__DESCRIPTION OF THE TASK__. A faithful transcription of all the entries below is needed, without the pictures.

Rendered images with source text
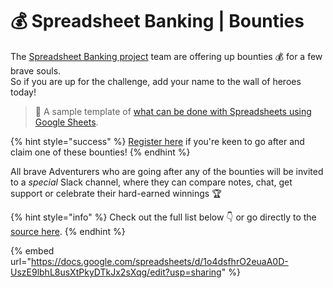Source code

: # 💰 Spreadsheet Banking | Bounties

The [Spreadsheet Banking project](https://www.offerzen.com/blog/programmable-banking-community-banking-on-spreadsheets) team are offering up bounties 💰 for a few brave souls. \
So if you are up for the challenge, add your name to the wall of heroes today!

> 👀 A sample template of [what can be done with Spreadsheets using Google Sheets](https://docs.google.com/spreadsheets/d/13E10a4klvcbgFT362fKtoUWEm2ecUKfos8eiLYJGPfM/copy).

{% hint style="success" %}
[Register here](https://8malmkzgvs8.typeform.com/to/BLrc8k7X) if you're keen to go after and claim one of these bounties!
{% endhint %}

All brave Adventurers who are going after any of the bounties will be invited to a _special_ Slack channel, where they can compare notes, chat, get support or celebrate their hard-earned winnings 🏆&#x20;

{% hint style="info" %}
Check out the full list below 👇 or go directly to the [source here](https://docs.google.com/spreadsheets/d/1o4dsfhrO2euaA0D-UszE9lbhL8usXtPkyDTkJx2sXqg/edit?usp=sharing).&#x20;
{% endhint %}

{% embed url="https://docs.google.com/spreadsheets/d/1o4dsfhrO2euaA0D-UszE9lbhL8usXtPkyDTkJx2sXqg/edit?usp=sharing" %}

__TASK ANSWER__.
Source code

: # 💰 Spreadsheet Banking | Bounties

The [Spreadsheet Banking project](https://www.offerzen.com/blog/programmable-banking-community-banking-on-spreadsheets) team are offering up bounties 💰 for a few brave souls. \
So if you are up for the challenge, add your name to the wall of heroes today!

> 👀 A sample template of [what can be done with Spreadsheets using Google Sheets](https://docs.google.com/spreadsheets/d/13E10a4klvcbgFT362fKtoUWEm2ecUKfos8eiLYJGPfM/copy).

{% hint style="success" %}
[Register here](https://8malmkzgvs8.typeform.com/to/BLrc8k7X) if you're keen to go after and claim one of these bounties!
{% endhint %}

All brave Adventurers who are going after any of the bounties will be invited to a _special_ Slack channel, where they can compare notes, chat, get support or celebrate their hard-earned winnings 🏆&#x20;

{% hint style="info" %}
Check out the full list below 👇 or go directly to the [source here](https://docs.google.com/spreadsheets/d/1o4dsfhrO2euaA0D-UszE9lbhL8usXtPkyDTkJx2sXqg/edit?usp=sharing).&#x20;
{% endhint %}

{% embed url="https://docs.google.com/spreadsheets/d/1o4dsfhrO2euaA0D-UszE9lbhL8usXtPkyDTkJx2sXqg/edit?usp=sharing" %}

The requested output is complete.